_Exercise goal_.
Copy every line of the records exactly, without including the images.

_Source material_.
=-=-=-=-=

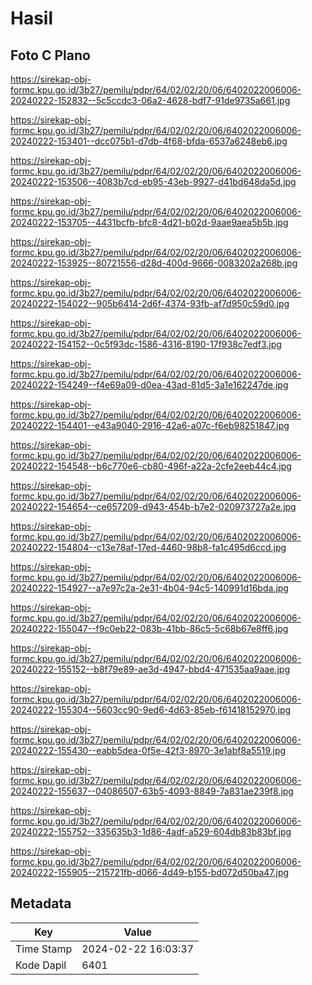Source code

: # Hasil

## Foto C Plano

https://sirekap-obj-formc.kpu.go.id/3b27/pemilu/pdpr/64/02/02/20/06/6402022006006-20240222-152832--5c5ccdc3-06a2-4628-bdf7-91de9735a661.jpg

https://sirekap-obj-formc.kpu.go.id/3b27/pemilu/pdpr/64/02/02/20/06/6402022006006-20240222-153401--dcc075b1-d7db-4f68-bfda-6537a6248eb6.jpg

https://sirekap-obj-formc.kpu.go.id/3b27/pemilu/pdpr/64/02/02/20/06/6402022006006-20240222-153506--4083b7cd-eb95-43eb-9927-d41bd648da5d.jpg

https://sirekap-obj-formc.kpu.go.id/3b27/pemilu/pdpr/64/02/02/20/06/6402022006006-20240222-153705--4431bcfb-bfc8-4d21-b02d-9aae9aea5b5b.jpg

https://sirekap-obj-formc.kpu.go.id/3b27/pemilu/pdpr/64/02/02/20/06/6402022006006-20240222-153925--80721556-d28d-400d-9666-0083202a268b.jpg

https://sirekap-obj-formc.kpu.go.id/3b27/pemilu/pdpr/64/02/02/20/06/6402022006006-20240222-154022--905b6414-2d6f-4374-93fb-af7d950c59d0.jpg

https://sirekap-obj-formc.kpu.go.id/3b27/pemilu/pdpr/64/02/02/20/06/6402022006006-20240222-154152--0c5f93dc-1586-4316-8190-17f938c7edf3.jpg

https://sirekap-obj-formc.kpu.go.id/3b27/pemilu/pdpr/64/02/02/20/06/6402022006006-20240222-154249--f4e69a09-d0ea-43ad-81d5-3a1e162247de.jpg

https://sirekap-obj-formc.kpu.go.id/3b27/pemilu/pdpr/64/02/02/20/06/6402022006006-20240222-154401--e43a9040-2916-42a6-a07c-f6eb98251847.jpg

https://sirekap-obj-formc.kpu.go.id/3b27/pemilu/pdpr/64/02/02/20/06/6402022006006-20240222-154548--b6c770e6-cb80-496f-a22a-2cfe2eeb44c4.jpg

https://sirekap-obj-formc.kpu.go.id/3b27/pemilu/pdpr/64/02/02/20/06/6402022006006-20240222-154654--ce657209-d943-454b-b7e2-020973727a2e.jpg

https://sirekap-obj-formc.kpu.go.id/3b27/pemilu/pdpr/64/02/02/20/06/6402022006006-20240222-154804--c13e78af-17ed-4460-98b8-fa1c495d6ccd.jpg

https://sirekap-obj-formc.kpu.go.id/3b27/pemilu/pdpr/64/02/02/20/06/6402022006006-20240222-154927--a7e97c2a-2e31-4b04-94c5-140991d16bda.jpg

https://sirekap-obj-formc.kpu.go.id/3b27/pemilu/pdpr/64/02/02/20/06/6402022006006-20240222-155047--f9c0eb22-083b-41bb-86c5-5c68b67e8ff6.jpg

https://sirekap-obj-formc.kpu.go.id/3b27/pemilu/pdpr/64/02/02/20/06/6402022006006-20240222-155152--b8f79e89-ae3d-4947-bbd4-471535aa9aae.jpg

https://sirekap-obj-formc.kpu.go.id/3b27/pemilu/pdpr/64/02/02/20/06/6402022006006-20240222-155304--5603cc90-9ed6-4d63-85eb-f61418152970.jpg

https://sirekap-obj-formc.kpu.go.id/3b27/pemilu/pdpr/64/02/02/20/06/6402022006006-20240222-155430--eabb5dea-0f5e-42f3-8970-3e1abf8a5519.jpg

https://sirekap-obj-formc.kpu.go.id/3b27/pemilu/pdpr/64/02/02/20/06/6402022006006-20240222-155637--04086507-63b5-4093-8849-7a831ae239f8.jpg

https://sirekap-obj-formc.kpu.go.id/3b27/pemilu/pdpr/64/02/02/20/06/6402022006006-20240222-155752--335635b3-1d86-4adf-a529-604db83b83bf.jpg

https://sirekap-obj-formc.kpu.go.id/3b27/pemilu/pdpr/64/02/02/20/06/6402022006006-20240222-155905--215721fb-d066-4d49-b155-bd072d50ba47.jpg


## Metadata

| Key        | Value               |
| ---------- | ------------------- |
| Time Stamp | 2024-02-22 16:03:37 |
| Kode Dapil | 6401                |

=-=-=-=-=

_Exercise solution_.
Source code

: # Hasil

## Foto C Plano

https://sirekap-obj-formc.kpu.go.id/3b27/pemilu/pdpr/64/02/02/20/06/6402022006006-20240222-152832--5c5ccdc3-06a2-4628-bdf7-91de9735a661.jpg

https://sirekap-obj-formc.kpu.go.id/3b27/pemilu/pdpr/64/02/02/20/06/6402022006006-20240222-153401--dcc075b1-d7db-4f68-bfda-6537a6248eb6.jpg

https://sirekap-obj-formc.kpu.go.id/3b27/pemilu/pdpr/64/02/02/20/06/6402022006006-20240222-153506--4083b7cd-eb95-43eb-9927-d41bd648da5d.jpg

https://sirekap-obj-formc.kpu.go.id/3b27/pemilu/pdpr/64/02/02/20/06/6402022006006-20240222-153705--4431bcfb-bfc8-4d21-b02d-9aae9aea5b5b.jpg

https://sirekap-obj-formc.kpu.go.id/3b27/pemilu/pdpr/64/02/02/20/06/6402022006006-20240222-153925--80721556-d28d-400d-9666-0083202a268b.jpg

https://sirekap-obj-formc.kpu.go.id/3b27/pemilu/pdpr/64/02/02/20/06/6402022006006-20240222-154022--905b6414-2d6f-4374-93fb-af7d950c59d0.jpg

https://sirekap-obj-formc.kpu.go.id/3b27/pemilu/pdpr/64/02/02/20/06/6402022006006-20240222-154152--0c5f93dc-1586-4316-8190-17f938c7edf3.jpg

https://sirekap-obj-formc.kpu.go.id/3b27/pemilu/pdpr/64/02/02/20/06/6402022006006-20240222-154249--f4e69a09-d0ea-43ad-81d5-3a1e162247de.jpg

https://sirekap-obj-formc.kpu.go.id/3b27/pemilu/pdpr/64/02/02/20/06/6402022006006-20240222-154401--e43a9040-2916-42a6-a07c-f6eb98251847.jpg

https://sirekap-obj-formc.kpu.go.id/3b27/pemilu/pdpr/64/02/02/20/06/6402022006006-20240222-154548--b6c770e6-cb80-496f-a22a-2cfe2eeb44c4.jpg

https://sirekap-obj-formc.kpu.go.id/3b27/pemilu/pdpr/64/02/02/20/06/6402022006006-20240222-154654--ce657209-d943-454b-b7e2-020973727a2e.jpg

https://sirekap-obj-formc.kpu.go.id/3b27/pemilu/pdpr/64/02/02/20/06/6402022006006-20240222-154804--c13e78af-17ed-4460-98b8-fa1c495d6ccd.jpg

https://sirekap-obj-formc.kpu.go.id/3b27/pemilu/pdpr/64/02/02/20/06/6402022006006-20240222-154927--a7e97c2a-2e31-4b04-94c5-140991d16bda.jpg

https://sirekap-obj-formc.kpu.go.id/3b27/pemilu/pdpr/64/02/02/20/06/6402022006006-20240222-155047--f9c0eb22-083b-41bb-86c5-5c68b67e8ff6.jpg

https://sirekap-obj-formc.kpu.go.id/3b27/pemilu/pdpr/64/02/02/20/06/6402022006006-20240222-155152--b8f79e89-ae3d-4947-bbd4-471535aa9aae.jpg

https://sirekap-obj-formc.kpu.go.id/3b27/pemilu/pdpr/64/02/02/20/06/6402022006006-20240222-155304--5603cc90-9ed6-4d63-85eb-f61418152970.jpg

https://sirekap-obj-formc.kpu.go.id/3b27/pemilu/pdpr/64/02/02/20/06/6402022006006-20240222-155430--eabb5dea-0f5e-42f3-8970-3e1abf8a5519.jpg

https://sirekap-obj-formc.kpu.go.id/3b27/pemilu/pdpr/64/02/02/20/06/6402022006006-20240222-155637--04086507-63b5-4093-8849-7a831ae239f8.jpg

https://sirekap-obj-formc.kpu.go.id/3b27/pemilu/pdpr/64/02/02/20/06/6402022006006-20240222-155752--335635b3-1d86-4adf-a529-604db83b83bf.jpg

https://sirekap-obj-formc.kpu.go.id/3b27/pemilu/pdpr/64/02/02/20/06/6402022006006-20240222-155905--215721fb-d066-4d49-b155-bd072d50ba47.jpg


## Metadata

| Key        | Value               |
| ---------- | ------------------- |
| Time Stamp | 2024-02-22 16:03:37 |
| Kode Dapil | 6401                |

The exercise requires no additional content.